# The problem:
A single number is the whole answer: the count of lines in these entries that hold "installer".

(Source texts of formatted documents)
== Segment start ==

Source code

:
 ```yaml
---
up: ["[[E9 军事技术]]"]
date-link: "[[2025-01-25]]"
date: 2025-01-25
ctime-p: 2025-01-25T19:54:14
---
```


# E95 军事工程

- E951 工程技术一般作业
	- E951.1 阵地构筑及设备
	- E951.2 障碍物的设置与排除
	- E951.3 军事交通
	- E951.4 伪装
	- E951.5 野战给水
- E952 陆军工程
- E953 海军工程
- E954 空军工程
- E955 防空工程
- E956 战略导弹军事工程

== Segment end ==
== Segment start ==

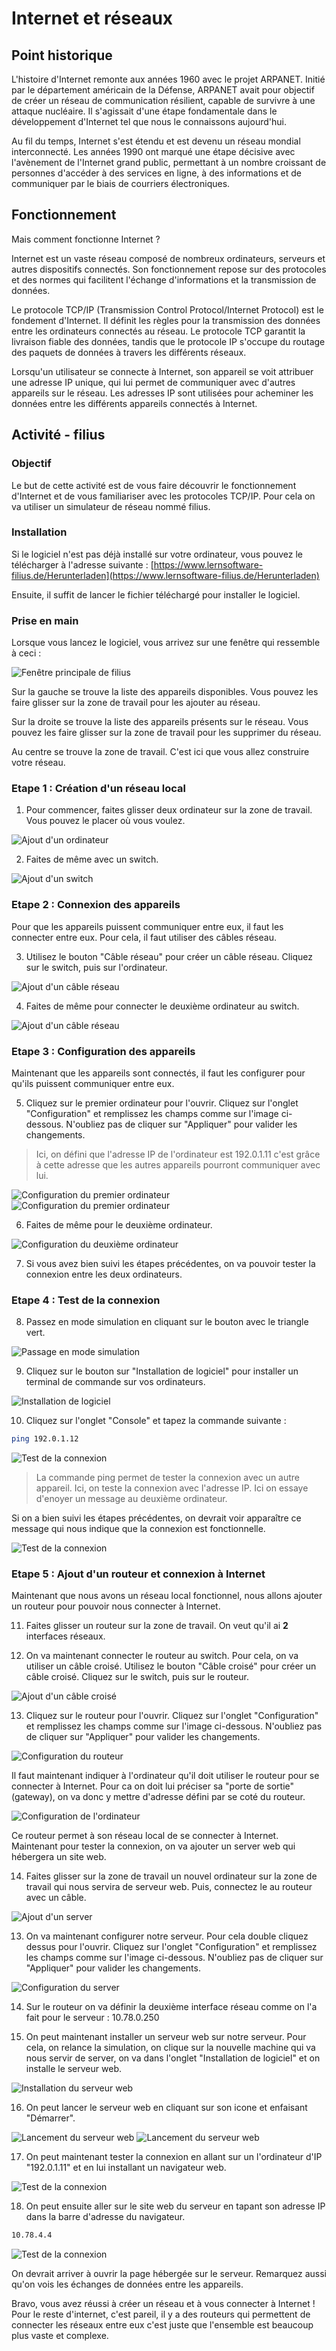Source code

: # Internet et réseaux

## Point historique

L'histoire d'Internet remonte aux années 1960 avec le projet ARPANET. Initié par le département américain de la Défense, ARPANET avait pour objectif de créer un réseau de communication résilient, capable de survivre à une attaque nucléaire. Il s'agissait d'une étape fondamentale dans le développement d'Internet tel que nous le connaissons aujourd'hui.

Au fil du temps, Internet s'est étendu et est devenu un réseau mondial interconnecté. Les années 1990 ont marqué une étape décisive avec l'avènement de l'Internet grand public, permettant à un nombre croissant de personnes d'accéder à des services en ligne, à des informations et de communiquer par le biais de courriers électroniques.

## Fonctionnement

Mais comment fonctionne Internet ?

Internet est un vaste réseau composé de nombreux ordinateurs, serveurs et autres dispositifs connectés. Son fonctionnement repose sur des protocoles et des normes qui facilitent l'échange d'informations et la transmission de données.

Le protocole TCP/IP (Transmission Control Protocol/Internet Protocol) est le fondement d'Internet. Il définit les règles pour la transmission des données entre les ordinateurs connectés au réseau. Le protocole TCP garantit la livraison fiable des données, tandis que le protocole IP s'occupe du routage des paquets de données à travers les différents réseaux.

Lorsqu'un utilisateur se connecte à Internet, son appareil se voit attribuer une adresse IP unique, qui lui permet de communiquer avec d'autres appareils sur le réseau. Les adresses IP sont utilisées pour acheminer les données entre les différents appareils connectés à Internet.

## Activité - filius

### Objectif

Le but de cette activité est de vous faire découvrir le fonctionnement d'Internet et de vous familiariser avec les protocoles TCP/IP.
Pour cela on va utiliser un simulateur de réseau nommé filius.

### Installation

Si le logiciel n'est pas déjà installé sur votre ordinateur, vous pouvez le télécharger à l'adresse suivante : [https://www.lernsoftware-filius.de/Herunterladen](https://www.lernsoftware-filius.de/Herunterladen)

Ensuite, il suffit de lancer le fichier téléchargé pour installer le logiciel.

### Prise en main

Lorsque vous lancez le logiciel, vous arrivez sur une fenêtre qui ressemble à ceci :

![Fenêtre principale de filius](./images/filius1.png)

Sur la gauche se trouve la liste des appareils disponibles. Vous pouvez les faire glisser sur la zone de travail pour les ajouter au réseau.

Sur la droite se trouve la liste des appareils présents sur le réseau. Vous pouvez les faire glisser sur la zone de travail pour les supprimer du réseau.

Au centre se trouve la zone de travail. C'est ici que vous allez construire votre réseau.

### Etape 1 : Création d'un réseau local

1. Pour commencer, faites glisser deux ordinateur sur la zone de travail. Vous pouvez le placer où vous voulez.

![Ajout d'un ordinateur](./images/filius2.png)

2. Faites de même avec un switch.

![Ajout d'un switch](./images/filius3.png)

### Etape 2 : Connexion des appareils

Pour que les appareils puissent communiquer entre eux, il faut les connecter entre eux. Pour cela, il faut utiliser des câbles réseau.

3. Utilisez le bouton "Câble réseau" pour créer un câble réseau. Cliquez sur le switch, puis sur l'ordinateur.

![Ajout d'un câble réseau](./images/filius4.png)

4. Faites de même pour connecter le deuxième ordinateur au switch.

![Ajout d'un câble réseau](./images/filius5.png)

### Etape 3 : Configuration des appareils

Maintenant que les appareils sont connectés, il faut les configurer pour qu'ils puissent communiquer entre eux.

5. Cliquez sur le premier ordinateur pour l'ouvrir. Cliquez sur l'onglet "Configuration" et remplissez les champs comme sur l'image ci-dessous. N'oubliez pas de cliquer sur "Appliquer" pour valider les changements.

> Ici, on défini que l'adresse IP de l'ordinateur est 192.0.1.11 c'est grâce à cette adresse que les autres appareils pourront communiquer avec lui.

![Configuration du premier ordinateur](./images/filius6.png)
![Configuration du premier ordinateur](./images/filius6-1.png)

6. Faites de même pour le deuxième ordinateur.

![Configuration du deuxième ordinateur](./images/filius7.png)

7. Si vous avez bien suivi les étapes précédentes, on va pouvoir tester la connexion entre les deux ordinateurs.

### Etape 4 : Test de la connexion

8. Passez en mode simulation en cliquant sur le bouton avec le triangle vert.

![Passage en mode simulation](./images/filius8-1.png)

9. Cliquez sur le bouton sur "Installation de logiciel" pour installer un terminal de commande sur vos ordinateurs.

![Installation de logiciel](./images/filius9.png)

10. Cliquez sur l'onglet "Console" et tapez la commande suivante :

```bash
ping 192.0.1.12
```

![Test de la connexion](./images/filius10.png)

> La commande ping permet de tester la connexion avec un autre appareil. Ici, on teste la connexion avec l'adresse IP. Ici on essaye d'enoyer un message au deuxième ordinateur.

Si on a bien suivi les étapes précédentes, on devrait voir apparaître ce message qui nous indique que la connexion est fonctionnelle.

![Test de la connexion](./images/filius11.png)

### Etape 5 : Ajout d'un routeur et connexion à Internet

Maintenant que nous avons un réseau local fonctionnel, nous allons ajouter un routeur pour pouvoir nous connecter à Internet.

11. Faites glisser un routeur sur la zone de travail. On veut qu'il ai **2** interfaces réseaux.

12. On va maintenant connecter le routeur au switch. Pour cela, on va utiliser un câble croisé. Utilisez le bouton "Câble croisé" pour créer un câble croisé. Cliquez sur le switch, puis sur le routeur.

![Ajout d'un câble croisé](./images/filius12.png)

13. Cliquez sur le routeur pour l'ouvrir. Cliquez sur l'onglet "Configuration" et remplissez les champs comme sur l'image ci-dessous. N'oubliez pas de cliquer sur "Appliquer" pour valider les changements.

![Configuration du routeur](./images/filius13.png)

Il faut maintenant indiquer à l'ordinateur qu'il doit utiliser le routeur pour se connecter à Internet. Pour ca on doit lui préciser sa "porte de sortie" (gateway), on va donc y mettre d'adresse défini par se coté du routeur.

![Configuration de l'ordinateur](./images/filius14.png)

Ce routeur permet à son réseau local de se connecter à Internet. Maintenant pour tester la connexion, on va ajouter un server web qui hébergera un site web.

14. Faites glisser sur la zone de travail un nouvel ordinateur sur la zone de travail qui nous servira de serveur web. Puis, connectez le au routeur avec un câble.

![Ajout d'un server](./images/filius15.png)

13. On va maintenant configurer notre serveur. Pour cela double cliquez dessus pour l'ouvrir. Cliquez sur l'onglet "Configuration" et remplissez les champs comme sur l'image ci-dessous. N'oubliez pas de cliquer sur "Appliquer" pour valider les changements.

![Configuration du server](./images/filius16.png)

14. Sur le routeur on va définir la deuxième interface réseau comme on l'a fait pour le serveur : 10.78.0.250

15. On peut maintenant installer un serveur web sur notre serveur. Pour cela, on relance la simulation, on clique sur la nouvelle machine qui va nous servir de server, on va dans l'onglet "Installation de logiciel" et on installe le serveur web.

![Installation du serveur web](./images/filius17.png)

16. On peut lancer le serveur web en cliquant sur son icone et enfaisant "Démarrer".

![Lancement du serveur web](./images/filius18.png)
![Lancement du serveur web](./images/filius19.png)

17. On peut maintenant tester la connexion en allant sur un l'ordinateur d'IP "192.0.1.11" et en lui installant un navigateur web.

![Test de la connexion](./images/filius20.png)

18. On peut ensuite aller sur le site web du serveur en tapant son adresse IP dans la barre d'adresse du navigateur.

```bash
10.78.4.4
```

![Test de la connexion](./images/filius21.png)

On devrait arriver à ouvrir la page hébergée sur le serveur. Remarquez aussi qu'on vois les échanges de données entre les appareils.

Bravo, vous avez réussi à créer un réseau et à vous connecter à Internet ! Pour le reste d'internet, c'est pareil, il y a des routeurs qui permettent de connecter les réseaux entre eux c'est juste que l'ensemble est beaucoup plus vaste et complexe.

== Segment end ==

# Your solution:
3